• EXTRACTED MATERIAL:

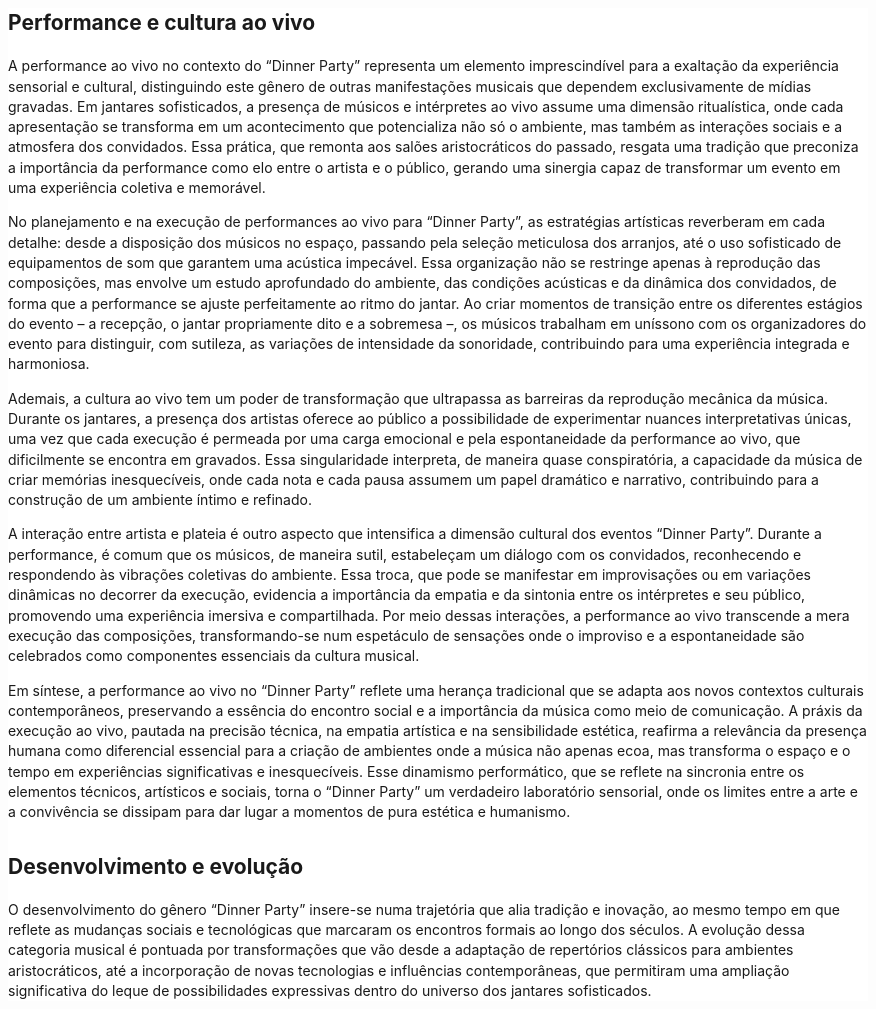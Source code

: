 
## Performance e cultura ao vivo

A performance ao vivo no contexto do “Dinner Party” representa um elemento imprescindível para a exaltação da experiência sensorial e cultural, distinguindo este gênero de outras manifestações musicais que dependem exclusivamente de mídias gravadas. Em jantares sofisticados, a presença de músicos e intérpretes ao vivo assume uma dimensão ritualística, onde cada apresentação se transforma em um acontecimento que potencializa não só o ambiente, mas também as interações sociais e a atmosfera dos convidados. Essa prática, que remonta aos salões aristocráticos do passado, resgata uma tradição que preconiza a importância da performance como elo entre o artista e o público, gerando uma sinergia capaz de transformar um evento em uma experiência coletiva e memorável.  
  
No planejamento e na execução de performances ao vivo para “Dinner Party”, as estratégias artísticas reverberam em cada detalhe: desde a disposição dos músicos no espaço, passando pela seleção meticulosa dos arranjos, até o uso sofisticado de equipamentos de som que garantem uma acústica impecável. Essa organização não se restringe apenas à reprodução das composições, mas envolve um estudo aprofundado do ambiente, das condições acústicas e da dinâmica dos convidados, de forma que a performance se ajuste perfeitamente ao ritmo do jantar. Ao criar momentos de transição entre os diferentes estágios do evento – a recepção, o jantar propriamente dito e a sobremesa –, os músicos trabalham em uníssono com os organizadores do evento para distinguir, com sutileza, as variações de intensidade da sonoridade, contribuindo para uma experiência integrada e harmoniosa.  
  
Ademais, a cultura ao vivo tem um poder de transformação que ultrapassa as barreiras da reprodução mecânica da música. Durante os jantares, a presença dos artistas oferece ao público a possibilidade de experimentar nuances interpretativas únicas, uma vez que cada execução é permeada por uma carga emocional e pela espontaneidade da performance ao vivo, que dificilmente se encontra em gravados. Essa singularidade interpreta, de maneira quase conspiratória, a capacidade da música de criar memórias inesquecíveis, onde cada nota e cada pausa assumem um papel dramático e narrativo, contribuindo para a construção de um ambiente íntimo e refinado.  
  
A interação entre artista e plateia é outro aspecto que intensifica a dimensão cultural dos eventos “Dinner Party”. Durante a performance, é comum que os músicos, de maneira sutil, estabeleçam um diálogo com os convidados, reconhecendo e respondendo às vibrações coletivas do ambiente. Essa troca, que pode se manifestar em improvisações ou em variações dinâmicas no decorrer da execução, evidencia a importância da empatia e da sintonia entre os intérpretes e seu público, promovendo uma experiência imersiva e compartilhada. Por meio dessas interações, a performance ao vivo transcende a mera execução das composições, transformando-se num espetáculo de sensações onde o improviso e a espontaneidade são celebrados como componentes essenciais da cultura musical.  
  
Em síntese, a performance ao vivo no “Dinner Party” reflete uma herança tradicional que se adapta aos novos contextos culturais contemporâneos, preservando a essência do encontro social e a importância da música como meio de comunicação. A práxis da execução ao vivo, pautada na precisão técnica, na empatia artística e na sensibilidade estética, reafirma a relevância da presença humana como diferencial essencial para a criação de ambientes onde a música não apenas ecoa, mas transforma o espaço e o tempo em experiências significativas e inesquecíveis. Esse dinamismo performático, que se reflete na sincronia entre os elementos técnicos, artísticos e sociais, torna o “Dinner Party” um verdadeiro laboratório sensorial, onde os limites entre a arte e a convivência se dissipam para dar lugar a momentos de pura estética e humanismo.


## Desenvolvimento e evolução

O desenvolvimento do gênero “Dinner Party” insere-se numa trajetória que alia tradição e inovação, ao mesmo tempo em que reflete as mudanças sociais e tecnológicas que marcaram os encontros formais ao longo dos séculos. A evolução dessa categoria musical é pontuada por transformações que vão desde a adaptação de repertórios clássicos para ambientes aristocráticos, até a incorporação de novas tecnologias e influências contemporâneas, que permitiram uma ampliação significativa do leque de possibilidades expressivas dentro do universo dos jantares sofisticados.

• TASK REQUIREMENTS: Look through the entries above. Extract each line with the word "intérpretes".

• RESPONSE TO THE TASK:
A performance ao vivo no contexto do “Dinner Party” representa um elemento imprescindível para a exaltação da experiência sensorial e cultural, distinguindo este gênero de outras manifestações musicais que dependem exclusivamente de mídias gravadas. Em jantares sofisticados, a presença de músicos e intérpretes ao vivo assume uma dimensão ritualística, onde cada apresentação se transforma em um acontecimento que potencializa não só o ambiente, mas também as interações sociais e a atmosfera dos convidados. Essa prática, que remonta aos salões aristocráticos do passado, resgata uma tradição que preconiza a importância da performance como elo entre o artista e o público, gerando uma sinergia capaz de transformar um evento em uma experiência coletiva e memorável.  
A interação entre artista e plateia é outro aspecto que intensifica a dimensão cultural dos eventos “Dinner Party”. Durante a performance, é comum que os músicos, de maneira sutil, estabeleçam um diálogo com os convidados, reconhecendo e respondendo às vibrações coletivas do ambiente. Essa troca, que pode se manifestar em improvisações ou em variações dinâmicas no decorrer da execução, evidencia a importância da empatia e da sintonia entre os intérpretes e seu público, promovendo uma experiência imersiva e compartilhada. Por meio dessas interações, a performance ao vivo transcende a mera execução das composições, transformando-se num espetáculo de sensações onde o improviso e a espontaneidade são celebrados como componentes essenciais da cultura musical.  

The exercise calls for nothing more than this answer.